Don Crisman, de Maine; Gregory Eaton, de Michigan; y Tom Henschel, de Florida, regresaron para otro gran juego este año. Sin embargo, dos de ellos están enfrentando la dura realidad de que, debido al paso del tiempo y a la disminución de su movilidad, probablemente esta sea su última vez. El juego de este año enfrenta a los Seattle Seahawks contra los New England Patriots en el Levi’s Stadium en Santa Clara, California, el domingo.
«Esta definitivamente será la última», dijo Crisman, quien hizo el viaje con su hija, Susan Metevier. «Hemos llegado a 60».
Reflexiones sobre el Pasado y el Futuro
Envejeciendo y reduciendo el ritmo, Crisman, quien conoció a Henschel por primera vez en el Super Bowl de 1983, cumple 90 años este año. Henschel, de 84 años, ha sido ralentizado por un derrame cerebral. Ambos coincidieron en que esta es la última vez que harán el costoso viaje al juego, aunque han dicho eso antes. Por su parte, Eaton, de 86 años, planea seguir asistiendo mientras su salud lo permita.
Eaton, quien dirige una empresa de transporte terrestre en Detroit, es el único del grupo que aún no está jubilado. Además, le gustaría ver finalmente a sus amados Detroit Lions llegar a un Super Bowl.
Menos Viajes, Más Recuerdos
Aun así, los tres han reducido el tiempo que dedican cada año al viaje. Crisman solía pasar una semana en la ciudad anfitriona, disfrutando de la pompa y el espectáculo. Hoy en día, se trata solo del juego, no del bombo.

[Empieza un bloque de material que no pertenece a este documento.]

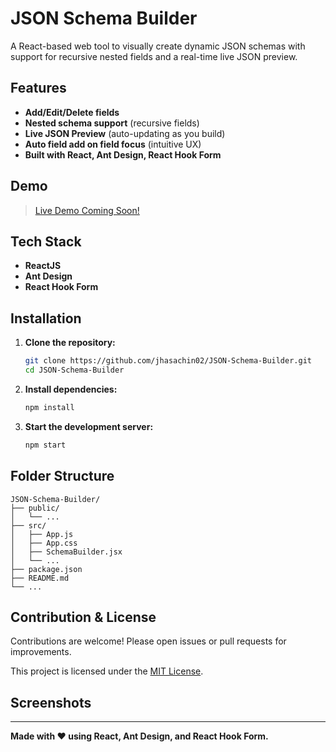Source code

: # JSON Schema Builder

A React-based web tool to visually create dynamic JSON schemas with support for recursive nested fields and a real-time live JSON preview.

## Features

- **Add/Edit/Delete fields**
- **Nested schema support** (recursive fields)
- **Live JSON Preview** (auto-updating as you build)
- **Auto field add on field focus** (intuitive UX)
- **Built with React, Ant Design, React Hook Form**

## Demo

> [Live Demo Coming Soon!](#) <!-- Add your Vercel/Netlify link here after deployment -->

## Tech Stack

- **ReactJS**
- **Ant Design**
- **React Hook Form**

## Installation

1. **Clone the repository:**
   ```bash
   git clone https://github.com/jhasachin02/JSON-Schema-Builder.git
   cd JSON-Schema-Builder
   ```
2. **Install dependencies:**
   ```bash
   npm install
   ```
3. **Start the development server:**
   ```bash
   npm start
   ```

## Folder Structure

```
JSON-Schema-Builder/
├── public/
│   └── ...
├── src/
│   ├── App.js
│   ├── App.css
│   ├── SchemaBuilder.jsx
│   └── ...
├── package.json
├── README.md
└── ...
```

## Contribution & License

Contributions are welcome! Please open issues or pull requests for improvements.

This project is licensed under the [MIT License](LICENSE).

## Screenshots

<!-- Add screenshots here after deployment -->

---

**Made with ❤️ using React, Ant Design, and React Hook Form.**

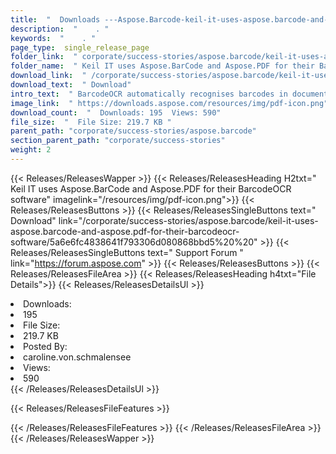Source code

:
 ```yaml
---
title:  "  Downloads ---Aspose.Barcode-keil-it-uses-aspose.barcode-and-aspose.pdf-for-their-barcodeocr-software . " 
description:  "    . " 
keywords:  "    . " 
page_type:  single_release_page
folder_link:  " corporate/success-stories/aspose.barcode/keil-it-uses-aspose.barcode-and-aspose.pdf-for-their-barcodeocr-software/"
folder_name:  " Keil IT uses Aspose.BarCode and Aspose.PDF for their BarcodeOCR software"
download_link:  " /corporate/success-stories/aspose.barcode/keil-it-uses-aspose.barcode-and-aspose.pdf-for-their-barcodeocr-software/5a6e6fc4838641f793306d080868bbd5"
download_text:  " Download"
intro_text:  " BarcodeOCR automatically recognises barcodes in documents and images and helps c..."
image_link:  " https://downloads.aspose.com/resources/img/pdf-icon.png"
download_count:  "  Downloads: 195  Views: 590"
file_size:  "  File Size: 219.7 KB "
parent_path: "corporate/success-stories/aspose.barcode"                                                              
section_parent_path: "corporate/success-stories"
weight: 2 
---
```


{{< Releases/ReleasesWapper >}}
  {{< Releases/ReleasesHeading H2txt=" Keil IT uses Aspose.BarCode and Aspose.PDF for their BarcodeOCR software" imagelink="/resources/img/pdf-icon.png">}}
  {{< Releases/ReleasesButtons >}}
    {{< Releases/ReleasesSingleButtons text=" Download" link="/corporate/success-stories/aspose.barcode/keil-it-uses-aspose.barcode-and-aspose.pdf-for-their-barcodeocr-software/5a6e6fc4838641f793306d080868bbd5%20%20" >}}
    {{< Releases/ReleasesSingleButtons text=" Support Forum " link="https://forum.aspose.com" >}}
  {{< Releases/ReleasesButtons >}}
  {{< Releases/ReleasesFileArea >}}
    {{< Releases/ReleasesHeading h4txt="File Details">}}
    {{< Releases/ReleasesDetailsUl >}}
             <li>Downloads:</li><li>195</li><li>File Size:</li><li>219.7 KB</li><li>Posted By:</li><li>caroline.von.schmalensee</li><li>Views:</li><li>590</li>
    {{< /Releases/ReleasesDetailsUl >}}

  {{< Releases/ReleasesFileFeatures >}}
      
  {{< /Releases/ReleasesFileFeatures >}}
 {{< /Releases/ReleasesFileArea >}}
{{< /Releases/ReleasesWapper >}}



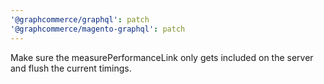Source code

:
 ```yaml
---
'@graphcommerce/graphql': patch
'@graphcommerce/magento-graphql': patch
---
```


Make sure the measurePerformanceLink only gets included on the server and flush the current timings.
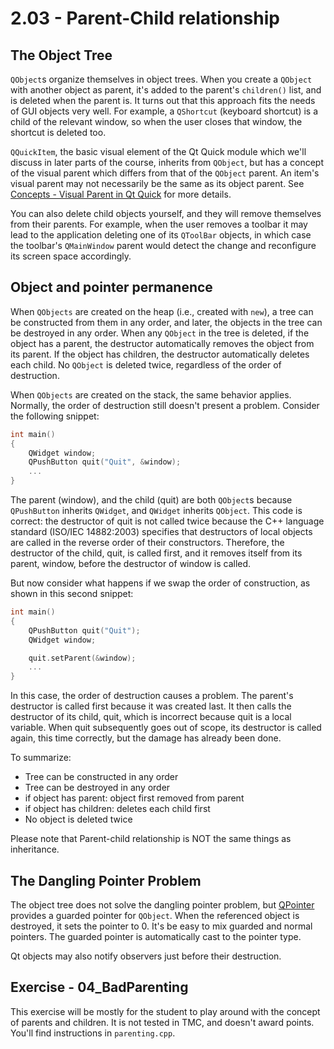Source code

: # 2.03 - Parent-Child relationship

## The Object Tree

`QObject`s organize themselves in object trees. When you create a `QObject` with another object as parent, it's added to the parent's `children()` list, and is deleted when the parent is. It turns out that this approach fits the needs of GUI objects very well. For example, a `QShortcut` (keyboard shortcut) is a child of the relevant window, so when the user closes that window, the shortcut is deleted too.

`QQuickItem`, the basic visual element of the Qt Quick module which we'll discuss in later parts of the course, inherits from `QObject`, but has a concept of the visual parent which differs from that of the `QObject` parent. An item's visual parent may not necessarily be the same as its object parent. See [Concepts - Visual Parent in Qt Quick](https://doc.qt.io/qt-5/qtquick-visualcanvas-visualparent.html) for more details.

You can also delete child objects yourself, and they will remove themselves from their parents. For example, when the user removes a toolbar it may lead to the application deleting one of its `QToolBar` objects, in which case the toolbar's `QMainWindow` parent would detect the change and reconfigure its screen space accordingly.

## Object and pointer permanence

When `QObjects` are created on the heap (i.e., created with `new`), a tree can be constructed from them in any order, and later, the objects in the tree can be destroyed in any order. When any `QObject` in the tree is deleted, if the object has a parent, the destructor automatically removes the object from its parent. If the object has children, the destructor automatically deletes each child. No `QObject` is deleted twice, regardless of the order of destruction.

When `QObjects` are created on the stack, the same behavior applies. Normally, the order of destruction still doesn't present a problem. Consider the following snippet:

```cpp
int main()
{
    QWidget window;
    QPushButton quit("Quit", &window);
    ...
}
```
     
The parent (window), and the child (quit) are both `QObject`s because `QPushButton` inherits `QWidget`, and `QWidget` inherits `QObject`. This code is correct: the destructor of quit is not called twice because the C++ language standard (ISO/IEC 14882:2003) specifies that destructors of local objects are called in the reverse order of their constructors. Therefore, the destructor of the child, quit, is called first, and it removes itself from its parent, window, before the destructor of window is called.

But now consider what happens if we swap the order of construction, as shown in this second snippet:

```cpp
int main()
{
    QPushButton quit("Quit");
    QWidget window;

    quit.setParent(&window);
    ...
}
```

In this case, the order of destruction causes a problem. The parent's destructor is called first because it was created last. It then calls the destructor of its child, quit, which is incorrect because quit is a local variable. When quit subsequently goes out of scope, its destructor is called again, this time correctly, but the damage has already been done.

To summarize:

* Tree can be constructed in any order 
* Tree can be destroyed in any order 
* if object has parent: object first removed from parent 
* if object has children: deletes each child first
* No object is deleted twice 

Please note that Parent-child relationship is NOT the same things as inheritance.

## The Dangling Pointer Problem

The object tree does not solve the dangling pointer problem, but [QPointer](http://doc.qt.io/qt-5/qpointer.html) provides a guarded pointer for `QObject`. When the referenced object is destroyed, it sets the pointer to 0. It's be easy to mix guarded and normal pointers. The guarded pointer is automatically cast to the pointer type.

Qt objects may also notify observers just before their destruction.

## Exercise - 04_BadParenting

This exercise will be mostly for the student to play around with the concept of parents and children. It is not tested in TMC, and doesn't award points. You'll find instructions in `parenting.cpp`.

«Ya no vamos por una semana, ahora vamos por tres o cuatro días», comentó Crisman.
Eaton también admite que el precio y el bombo del gran juego se han vuelto excesivos.
«Creo que todos son grandes, todos son divertidos. Simplemente se ha vuelto tan comercial. Ahora es un viaje de $10,000», dijo.
Rivalidades y Amistades
Rivalidades amistosas a lo largo de los años, Henschel mencionó que el Super Bowl de este año sería el más desafiante para él debido a su derrame cerebral, pero estaba emocionado de ver a Eaton y Crisman una vez más. Eaton conoció a Crisman y Henschel a mediados de la década de 2010, después de años de asistir al Super Bowl por separado.
Henschel y Crisman tienen una rivalidad de larga data: sus respectivos equipos favoritos —los Pittsburgh Steelers y los New England Patriots— son rivales en la AFC. Los aficionados han asistido a cada juego desde el primer AFL-NFL World Championship Game, como se conocieron los primeros dos Super Bowls en 1967.
Un Club en Peligro de Extinción
Un club cada vez más pequeño, el grupo de personas que nunca han perdido un Super Bowl alguna vez incluyó a otros aficionados, ejecutivos, miembros de los medios e incluso cuidadores de campo, pero a medida que ha pasado el tiempo, el grupo se ha reducido. El fotógrafo John Biever, que ha fotografiado cada Super Bowl, también planea dejar que su racha termine en 60.
Los tres aficionados cuentan historias de juegos pasados que a menudo se centran menos en la acción en el campo y más en el mundo diferente donde tuvieron lugar los viejos Super Bowls. Henschel consiguió un boleto de $12 para el Super Bowl de 1969 el día del juego. Crisman soportó un viaje en tren de 24 horas a Miami para el Super Bowl de 1968. Eaton, que es negro, recuerda los muchos años antes de que Doug Williams se convirtiera en el primer mariscal de campo negro en ganar un Super Bowl en 1988.
«Es un poco agridulce. Se trata de los recuerdos», dijo Metevier. «No se trata solo del fútbol, es algo más».
El hijo de Crisman, Don Crisman Jr., dijo que está de acuerdo con que su padre haga el viaje mientras aún pueda.
«Sabes, él es un poco mayor, pero como lo veo, si fuera yo y pudiera ir, definitivamente iría», comentó.